第66章 しちゃうか〜結婚!
「あなたがここにいる、本当の理由を教えて下さい」
『…ふふ、変な事を訊きますね。理由なんて、フットサルとやらを楽しみに来た以外にないでしょう』
「「「嘘だ!!」」」
ピッチに向かって走り出していた3人だったが、揃ってこちらを振り返り 言い切った。
まるで責めるように、全員がもれなく人差し指を私に向けている。
どうやら、私が彼らの活躍のシーンを見逃した事が相当ショックだったらしい。
「…たった数時間で、この良い人3人組から指差しで怒られるなんて。あなた、一体 何をしたんですか」
『彼らには、再教育が必要みたいですね。人を指差してはいけないと、教えられて来なかったのでしょうか』
「はぐらかされてあげませんよ。あなたは、TRIGGERにメリットがないと動いたりしない。ここに来た理由も、何かあるはずだ」
試合が始まりそうだというのに。彼はピッチに目もくれず、私を睨み付けていた。
私が利得でしか動かない人間だと言うのなら、彼だって同じだ。彼も、ここに来れば自得を取れると踏んだから 今ここにいる。

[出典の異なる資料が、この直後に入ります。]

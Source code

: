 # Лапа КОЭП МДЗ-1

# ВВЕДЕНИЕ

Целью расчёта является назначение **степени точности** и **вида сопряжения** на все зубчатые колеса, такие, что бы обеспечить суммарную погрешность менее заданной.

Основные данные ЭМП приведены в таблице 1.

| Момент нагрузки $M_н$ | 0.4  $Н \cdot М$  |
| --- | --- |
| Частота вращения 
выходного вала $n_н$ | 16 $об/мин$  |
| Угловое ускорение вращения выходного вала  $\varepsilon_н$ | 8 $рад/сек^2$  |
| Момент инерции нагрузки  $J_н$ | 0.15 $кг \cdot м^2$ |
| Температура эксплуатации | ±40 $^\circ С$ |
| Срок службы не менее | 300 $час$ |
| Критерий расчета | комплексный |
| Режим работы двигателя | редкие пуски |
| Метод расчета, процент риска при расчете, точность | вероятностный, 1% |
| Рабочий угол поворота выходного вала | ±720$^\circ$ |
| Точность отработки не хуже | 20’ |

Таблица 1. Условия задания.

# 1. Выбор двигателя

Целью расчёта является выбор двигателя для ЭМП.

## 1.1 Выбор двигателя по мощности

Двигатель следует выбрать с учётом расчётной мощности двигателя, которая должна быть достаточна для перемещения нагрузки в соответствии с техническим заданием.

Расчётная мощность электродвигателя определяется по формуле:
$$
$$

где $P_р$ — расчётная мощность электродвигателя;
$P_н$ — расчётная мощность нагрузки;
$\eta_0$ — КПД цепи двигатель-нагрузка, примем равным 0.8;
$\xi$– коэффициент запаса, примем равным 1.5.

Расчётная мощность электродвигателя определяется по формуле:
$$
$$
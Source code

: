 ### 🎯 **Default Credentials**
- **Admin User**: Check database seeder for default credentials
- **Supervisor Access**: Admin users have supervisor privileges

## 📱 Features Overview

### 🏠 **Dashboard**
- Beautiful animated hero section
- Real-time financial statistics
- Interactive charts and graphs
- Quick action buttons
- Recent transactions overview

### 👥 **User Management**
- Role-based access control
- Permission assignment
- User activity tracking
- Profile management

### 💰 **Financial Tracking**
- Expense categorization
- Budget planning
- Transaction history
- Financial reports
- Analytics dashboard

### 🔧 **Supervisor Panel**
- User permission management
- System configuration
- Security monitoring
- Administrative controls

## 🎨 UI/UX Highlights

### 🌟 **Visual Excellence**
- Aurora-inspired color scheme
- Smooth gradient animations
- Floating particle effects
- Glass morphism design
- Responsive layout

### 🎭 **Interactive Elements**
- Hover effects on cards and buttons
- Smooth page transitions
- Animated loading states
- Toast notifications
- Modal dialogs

一織の見出したメリットとは、美味しい弁当でも、楽しいスポーツ観戦でもない。
ここに、私がいるからだ。
『…IDOLiSH7の為に、少しでも私を利用しようとする貴方のその貪欲さが、私は好きですよ』
「!!」
彼の、凛とした瞳が揺らいだ。私は目を細め、言葉を続ける。
『だから、ヒントをあげます。
周りをよく、見回してごらんなさい』
言われたら、すぐに彼は辺りに視線をやった。すると、みるみる内に一織は顔色を変える。
「な…なんですか!この顔触れは!」
『よく勉強してますね。ここに集った人間が、いかに異質であるか気付けたのが その証拠です』
私のこの言葉を、皮肉と受け取ったのか。彼は薄く笑った。
そう。ただ権力者の顔や好みをインプットしたところで、アウトプット出来る場に持ち込めなければ、その知識は何の意味も成さないのだ。